The limitations of this study include that the comparison was based on archival samples, rather than on fresh samples taken in the screening program. We did note 1–4.7% units increased detection of other hrHPV upon re-testing in the cobas 4800, and the de novo testing in the cobas 6800, respectively, compared to the original testing performed in the screening program. This finding was similar between the two assays, and no similar increased detection of HPV16 and/or HPV18 DNA was observed. As these would be low-level infections with less oncogenic types than HPV16/18, the observation is not likely to be of clinical significance.
The overall comparability between prospectively tested fresh samples and testing of archival samples was evaluated and found to be well above the prespecified performance criteria. Also, the fact that the cobas 6800 testing was done only after case ascertainment means that these hrHPV results cannot have affected the original definition of CIN3+ case outcomes diagnosed in 2014–2015. Thus, misclassification deriving from the use of archived samples would be non-differential regarding case-control status and cannot affect the validity or generalizability of our observations.
As cobas 4800 had been used for original primary screening in the screening program, it is effectively a “gold standard” test where comparison of a new test cannot possibly result in better performance than the comparator test. However, the results of the new test were so close to the results of the gold standard test that it can safely be concluded that it has similar performance.
Recently, in a study separate from ours, the cobas 6800 was clinically evaluated according to the Meijer criteria. Similar to our results, they observed high agreement (>98%) for the two assays, and that clinical sensitivity and specificity met the non-inferiority criteria defined to consider an HPV assay as suitable for large-scale laboratory use [8]. Similar conclusions were reached by another validation study in the Australian population-based setting [9], where a relative specificity of 98.9% was observed.

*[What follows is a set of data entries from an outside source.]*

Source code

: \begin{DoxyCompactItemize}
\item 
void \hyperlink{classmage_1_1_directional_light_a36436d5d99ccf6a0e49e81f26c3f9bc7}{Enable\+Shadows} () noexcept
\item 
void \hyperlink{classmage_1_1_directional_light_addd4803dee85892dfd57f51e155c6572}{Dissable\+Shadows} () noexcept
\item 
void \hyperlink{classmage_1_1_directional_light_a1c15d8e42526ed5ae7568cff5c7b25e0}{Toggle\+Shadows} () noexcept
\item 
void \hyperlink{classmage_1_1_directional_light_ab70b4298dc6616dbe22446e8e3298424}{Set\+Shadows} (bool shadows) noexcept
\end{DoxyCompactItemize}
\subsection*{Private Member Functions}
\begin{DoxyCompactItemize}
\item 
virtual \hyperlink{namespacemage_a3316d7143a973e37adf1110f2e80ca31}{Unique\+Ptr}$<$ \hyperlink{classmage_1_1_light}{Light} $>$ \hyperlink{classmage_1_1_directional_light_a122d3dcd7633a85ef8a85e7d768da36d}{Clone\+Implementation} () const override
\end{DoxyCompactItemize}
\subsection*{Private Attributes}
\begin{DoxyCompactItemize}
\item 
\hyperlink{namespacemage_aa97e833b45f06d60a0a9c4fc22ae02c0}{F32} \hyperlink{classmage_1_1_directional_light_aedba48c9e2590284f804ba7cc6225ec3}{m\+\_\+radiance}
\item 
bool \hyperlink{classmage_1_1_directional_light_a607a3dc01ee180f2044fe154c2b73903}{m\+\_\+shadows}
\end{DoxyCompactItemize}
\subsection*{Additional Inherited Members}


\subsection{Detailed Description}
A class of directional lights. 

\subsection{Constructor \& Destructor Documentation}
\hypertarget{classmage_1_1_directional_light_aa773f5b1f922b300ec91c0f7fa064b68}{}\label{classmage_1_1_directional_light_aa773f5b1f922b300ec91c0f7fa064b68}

We conclude that the cobas 6800 HPV test system had a similar, high performance as the cobas 4800 HPV test system when evaluated using cervical samples taken before CIN3+ in a real-life primary HPV screening program. There are now three studies in distinct cohorts, which show similar results on the clinical validity of the system.
Acknowledgments
The authors thank Dr. Nasrin Perskvist and Ms. Emine Eken for sample retrieval, and Drs. Pär Sparén and Jiangrong Wang for data management.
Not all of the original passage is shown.